The ability to cover expenses and save money often feels out of reach for people living paycheck to paycheck—and rightfully so.
The average American with some debt carries a $38,000 burden, so when it goes wrong, it can escalate quickly. The average credit card company late fee is $39 and bank overdraft fees average around $35 per occurrence. Once those options have been exhausted, people often turn to onerous payday loans which can command average interest rates of 400 percent and generally takes about five months to pay off. A small debt can quickly snowball, with short-term lenders lumping on an average of $520 in finance charges.
While it may seem easier said than done, there are three simple steps everyone can take to improve their financial health.
Budget, Budget, Budget
Budgeting is hardly a new or novel idea, but it’s hard to understate its importance. A Gallup poll found that only one-third of Americans maintain a household budget, yet nearly every person that has turned their situation around has started by understanding their expenses on a granular level.

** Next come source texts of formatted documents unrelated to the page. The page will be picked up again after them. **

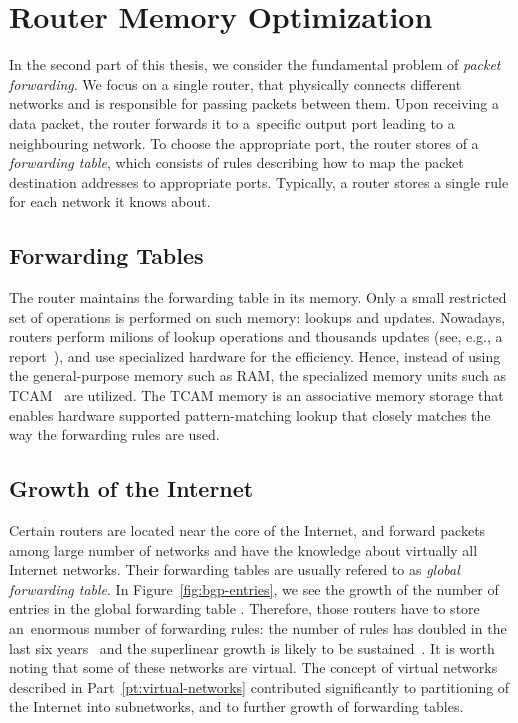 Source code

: \section{Router Memory Optimization}
\label{sec:intro-packet-forwarding}


In the second part of this thesis, we consider the fundamental problem of \emph{packet forwarding}.
We focus on a single router, that physically connects different networks and is responsible for passing packets between them.
Upon receiving a data packet, the router forwards it to a~specific output port leading to a neighbouring network.
To choose the appropriate port, the router stores of a \emph{forwarding table}, which consists of rules describing how to map the packet destination addresses to appropriate ports.
Typically, a router stores a single rule for each network it knows about.

\subsection{Forwarding Tables}

The router maintains the forwarding table in its memory.
Only a small restricted set of operations is performed on such memory: lookups and updates.
Nowadays, routers perform milions of lookup operations and thousands updates (see, e.g., a report~\cite{bgp-updates}), and use specialized hardware for the efficiency.
Hence, instead of using the general-purpose memory such as RAM, the specialized memory units such as TCAM~\cite{tcam-memory} are utilized.
The TCAM memory is an associative memory storage that enables hardware supported pattern-matching lookup that closely matches the way the forwarding rules are used.

\subsection{Growth of the Internet}

Certain routers are located near the core of the Internet, and forward packets among large number of networks and have the knowledge about virtually all Internet networks.
Their forwarding tables are usually refered to as \emph{global forwarding table}.
In Figure~\ref{fig:bgp-entries}, we see the growth of the number of entries in the global forwarding table \cite{url-bgp-entries}.
Therefore, those routers have to store an~enormous number of forwarding rules: the
number of rules has doubled in the last six years~\cite{bgp-routeviews} and
the superlinear growth is likely to be sustained~\cite{steve-myth}.
It is worth noting that some of these networks are virtual.
The concept of virtual networks described in Part~\ref{pt:virtual-networks} contributed significantly to partitioning of the Internet into subnetworks, and to further growth of forwarding tables.

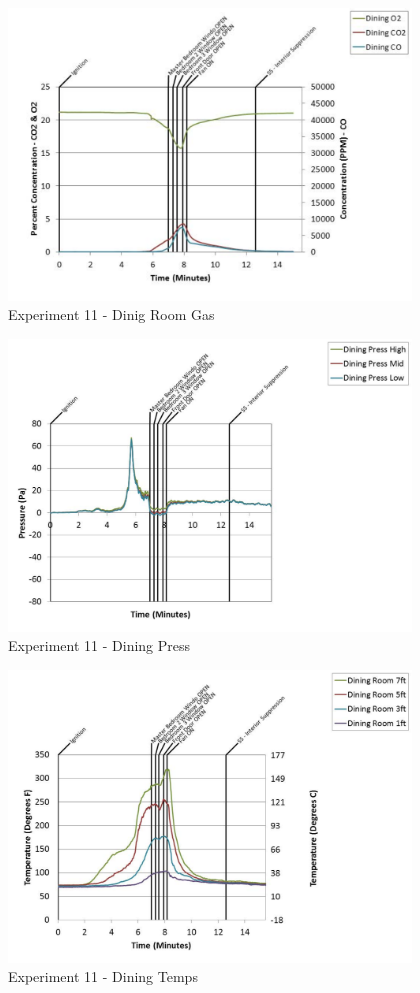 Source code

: \documentclass{article}
\begin{document}
\begin{appendices}
	\clearpage

	\begin{figure}[h!]
		\centering
		\includegraphics[height=3.05in]{0_Images/Results_Charts/Exp_11_Charts/DinigRoomGas.pdf}
		\caption{Experiment 11 - Dinig Room Gas}
	\end{figure}
 

	\begin{figure}[h!]
		\centering
		\includegraphics[height=3.05in]{0_Images/Results_Charts/Exp_11_Charts/DiningPress.pdf}
		\caption{Experiment 11 - Dining Press}
	\end{figure}
 
	\clearpage

	\begin{figure}[h!]
		\centering
		\includegraphics[height=3.05in]{0_Images/Results_Charts/Exp_11_Charts/DiningTemps.pdf}
		\caption{Experiment 11 - Dining Temps}
	\end{figure}
 


\end{appendices}
\end{document}
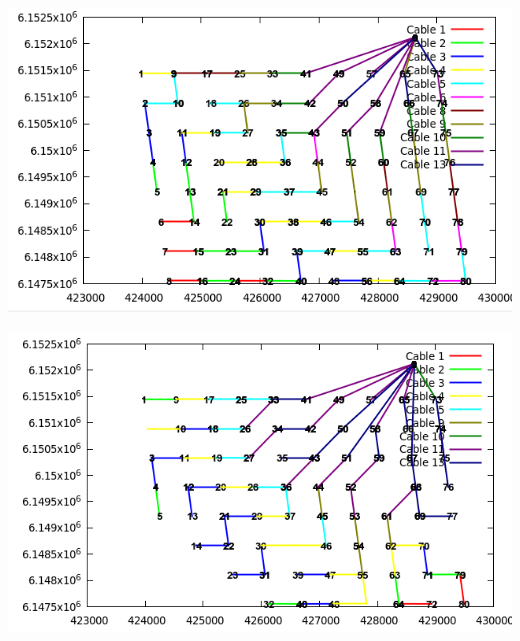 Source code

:\begin{center}
	\includegraphics[scale=0.4]{Graphics/data02-relax2.png}
	\label{img:relax2}
\end{center}

\begin{center}
	\includegraphics[scale=0.4]{Graphics/data02-relax3.png}
	\label{img:relax3}
\end{center}
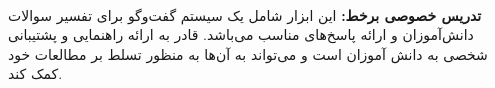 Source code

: \\
\textbf { تدریس خصوصی برخط:}
این ابزار شامل یک سیستم گفت‌وگو برای تفسیر سوالات دانش‌آموزان و ارائه پاسخ‌های مناسب می‌باشد. قادر به ارائه راهنمایی و پشتیبانی شخصی به دانش آموزان است و می‌تواند به آن‌ها به منظور تسلط بر مطالعات خود کمک کند.
\begin{figure}[!htb]
	\centering
	\quad

\end{figure}

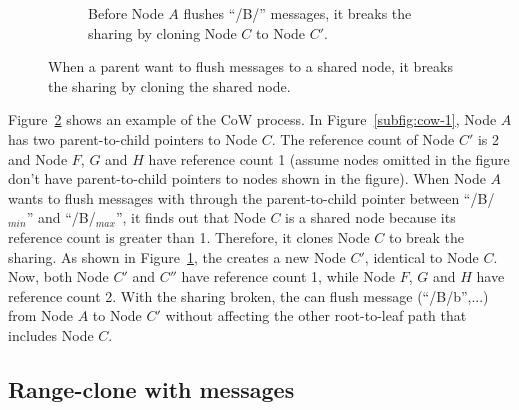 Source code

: \begin{figure}
\begin{subfigure}{\textwidth}
        \caption{\label{subfig:cow-2} Before Node $A$ flushes ``/B/'' messages,
            it breaks the sharing by cloning Node $C$ to Node $C'$.}
    \end{subfigure}
    \caption[\bedags break node sharing with CoW]{\label{fig:cow}
        When a parent want to flush messages to a shared node,
        it breaks the sharing by cloning the shared node.}
\end{figure}

Figure~\ref{fig:cow} shows an example of the CoW process.
In Figure~\ref{subfig:cow-1}, Node $A$ has two parent-to-child pointers to
Node $C$.
The reference count of Node $C'$ is 2 and
Node $F$, $G$ and $H$ have reference count 1
(assume nodes omitted in the figure don't have parent-to-child pointers
to nodes shown in the figure).
When Node $A$ wants to flush messages with through the parent-to-child pointer
between ``/B/$_{min}$'' and ``/B/$_{max}$'',
it finds out that Node $C$ is a shared node because its reference count is
greater than 1.
Therefore, it clones Node $C$ to break the sharing.
As shown in Figure~\ref{subfig:cow-2}, the \bedag creates a new Node $C'$,
identical to Node $C$.
Now, both Node $C'$ and $C''$ have reference count 1, while Node $F$, $G$ and
$H$ have reference count 2.
With the sharing broken, the \bedag can flush message \putm(``/B/b'',...) from
Node $A$ to Node $C'$ without affecting the other root-to-leaf path that
includes Node $C$.

\subsection{Range-clone with \goto messages}
\label{sec:rc:goto}

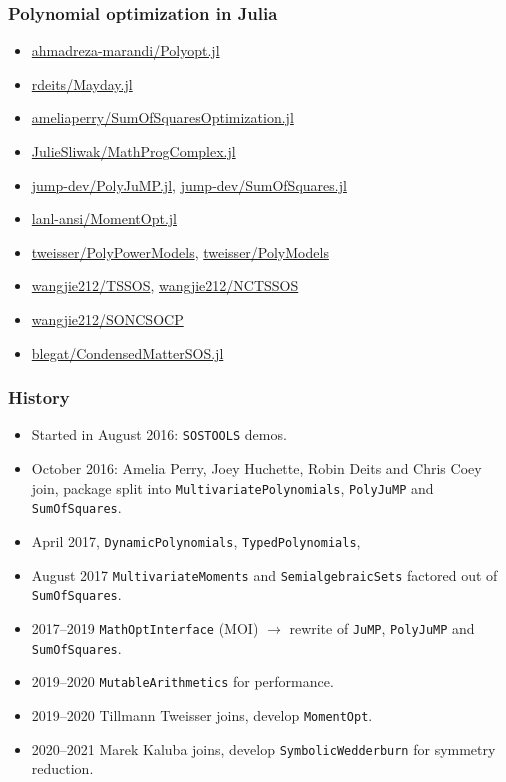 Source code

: \documentclass{beamer}
\newcommand{\citefoot}[1]{\footnote{\tiny #1}}
\begin{document}
\begin{frame}
  \frametitle{Polynomial optimization in Julia}
  \begin{itemize}
    \item \url{ahmadreza-marandi/Polyopt.jl}%
    \item \url{rdeits/Mayday.jl}
    \item \url{ameliaperry/SumOfSquaresOptimization.jl}
    \item \url{JulieSliwak/MathProgComplex.jl}%
    \item \url{jump-dev/PolyJuMP.jl}, \url{jump-dev/SumOfSquares.jl}
    \item \url{lanl-ansi/MomentOpt.jl}
    \item \url{tweisser/PolyPowerModels}, \url{tweisser/PolyModels}
    \item \url{wangjie212/TSSOS}, \url{wangjie212/NCTSSOS}
    \item \url{wangjie212/SONCSOCP}
    \item \url{blegat/CondensedMatterSOS.jl}
  \end{itemize}
\end{frame}
\begin{frame}
  \frametitle{History}
  \begin{itemize}
    \item Started in August 2016: \texttt{SOSTOOLS} demos.
    \item October 2016: Amelia Perry, Joey Huchette, Robin Deits and Chris Coey \alert{join},
      package \alert{split} into \texttt{MultivariatePolynomials}, \texttt{PolyJuMP} and \texttt{SumOfSquares}.
    \item April 2017, \texttt{DynamicPolynomials}, \texttt{TypedPolynomials},
    \item August 2017 \texttt{MultivariateMoments} and \texttt{SemialgebraicSets} \alert{factored out} of \texttt{SumOfSquares}.
    \item 2017--2019 \texttt{MathOptInterface} (MOI) $\to$ \alert{rewrite} of \texttt{JuMP}, \texttt{PolyJuMP} and \texttt{SumOfSquares}.
    \item 2019--2020 \texttt{MutableArithmetics} for \alert{performance}.
    \item 2019--2020 Tillmann Tweisser \alert{joins}, develop \texttt{MomentOpt}.
    \item 2020--2021 Marek Kaluba \alert{joins}, develop \texttt{SymbolicWedderburn} for symmetry reduction.
  \end{itemize}
\end{frame}
\end{document}
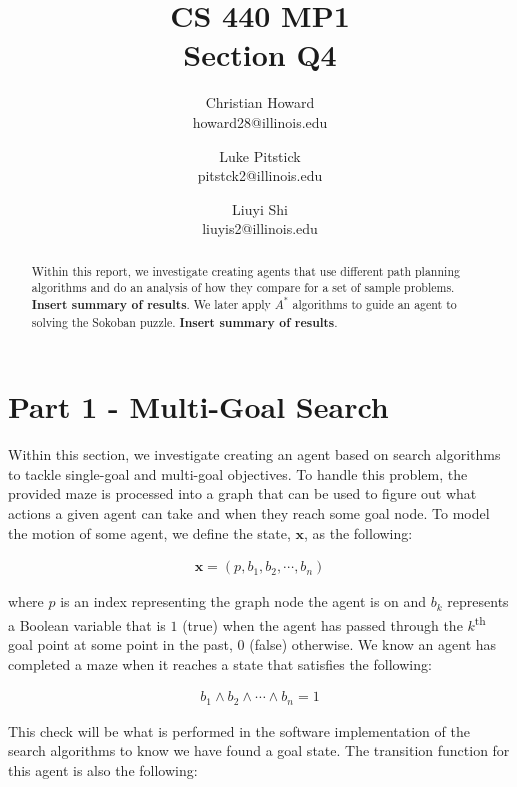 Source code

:\documentclass{article}[12pt]
\title{CS 440 MP1 \\ Section Q4}
\author{
Christian Howard \\ howard28@illinois.edu
\and
Luke Pitstick \\ pitstck2@illinois.edu
\and
Liuyi Shi \\ liuyis2@illinois.edu
}
\date{} %
\begin{document}
   
   \maketitle
   \begin{abstract}
   Within this report, we investigate creating agents that use different path planning algorithms and do an analysis of how they compare for a set of sample problems. \textbf{Insert summary of results}. We later apply $A^*$ algorithms to guide an agent to solving the  Sokoban puzzle. \textbf{Insert summary of results}.
   \end{abstract}
   \newpage
   
   \tableofcontents
   \newpage
   
   \section{Part 1 - Multi-Goal Search}
   Within this section, we investigate creating an agent based on search algorithms to tackle single-goal and multi-goal objectives. To handle this problem, the provided maze is processed into a graph that can be used to figure out what actions a given agent can take and when they reach some goal node. To model the motion of some agent, we define the state, $\boldsymbol{x}$, as the following:  
   
   \begin{align*}
   \boldsymbol{x} = \left( p, b_1, b_2, \cdots, b_n \right)
   \end{align*}
   
   where $p$ is an index representing the graph node the agent is on and $b_k$ represents a Boolean variable that is $1$ (true) when the agent has passed through the $k$\textsuperscript{th} goal point at some point in the past, $0$ (false) otherwise. We know an agent has completed a maze when it reaches a state that satisfies the following:
   
   \begin{align*}
   b_1 \wedge b_2 \wedge \cdots \wedge b_n = 1
   \end{align*}
   
   This check will be what is performed in the software implementation of the search algorithms to know we have found a goal state. The transition function for this agent is also the following:
   
\end{document}
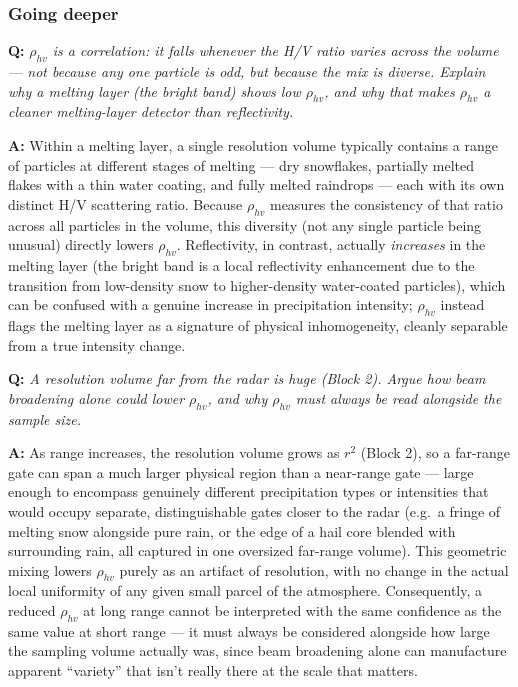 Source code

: \documentclass[11pt]{article}
\newenvironment{qa}[1]{\par\noindent\textbf{\color{qgray}Q: }\emph{#1}\par\noindent\textbf{A: }}{\par\vspace{6pt}}
\newcommand{\tier}[1]{\subsubsection*{#1}}
\begin{document}
\tier{Going deeper}
\begin{qa}{$\rho_{hv}$ is a correlation: it falls whenever the H/V ratio \emph{varies} across the volume --- not because any one particle is odd, but because the mix is diverse. Explain why a melting layer (the bright band) shows low $\rho_{hv}$, and why that makes $\rho_{hv}$ a cleaner melting-layer detector than reflectivity.}
Within a melting layer, a single resolution volume typically contains a range of particles at different stages of melting --- dry snowflakes, partially melted flakes with a thin water coating, and fully melted raindrops --- each with its own distinct H/V scattering ratio. Because $\rho_{hv}$ measures the consistency of that ratio across all particles in the volume, this diversity (not any single particle being unusual) directly lowers $\rho_{hv}$. Reflectivity, in contrast, actually \emph{increases} in the melting layer (the bright band is a local reflectivity enhancement due to the transition from low-density snow to higher-density water-coated particles), which can be confused with a genuine increase in precipitation intensity; $\rho_{hv}$ instead flags the melting layer as a signature of physical inhomogeneity, cleanly separable from a true intensity change.
\end{qa}
\begin{qa}{A resolution volume far from the radar is huge (Block 2). Argue how beam broadening alone could lower $\rho_{hv}$, and why $\rho_{hv}$ must always be read alongside the sample size.}
As range increases, the resolution volume grows as $r^2$ (Block 2), so a far-range gate can span a much larger physical region than a near-range gate --- large enough to encompass genuinely different precipitation types or intensities that would occupy separate, distinguishable gates closer to the radar (e.g.\ a fringe of melting snow alongside pure rain, or the edge of a hail core blended with surrounding rain, all captured in one oversized far-range volume). This geometric mixing lowers $\rho_{hv}$ purely as an artifact of resolution, with no change in the actual local uniformity of any given small parcel of the atmosphere. Consequently, a reduced $\rho_{hv}$ at long range cannot be interpreted with the same confidence as the same value at short range --- it must always be considered alongside how large the sampling volume actually was, since beam broadening alone can manufacture apparent ``variety'' that isn't really there at the scale that matters.
\end{qa}
\end{document}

Don’t be afraid of it. Creating a budget is the first and absolutely critical step toward long-term financial health. To make smart financial decisions, you have to know how much you have coming in and how much you have going out—down to the penny.
These days, budgeting is easier than ever before. Some tools do the heavy lifting for you: Mint, You Need A Budget, Level, and PocketGuard, to name a few. Others introduce AI to the budgeting process and offer suggestions, like Charlie. These tools can integrate directly with your bank accounts and/or let you update while on-the-go, but a notebook or spreadsheet can also work.
The key is to gain visibility into inputs and outputs, set realistic goals and avoid using credit cards or incurring debt for your daily expenses.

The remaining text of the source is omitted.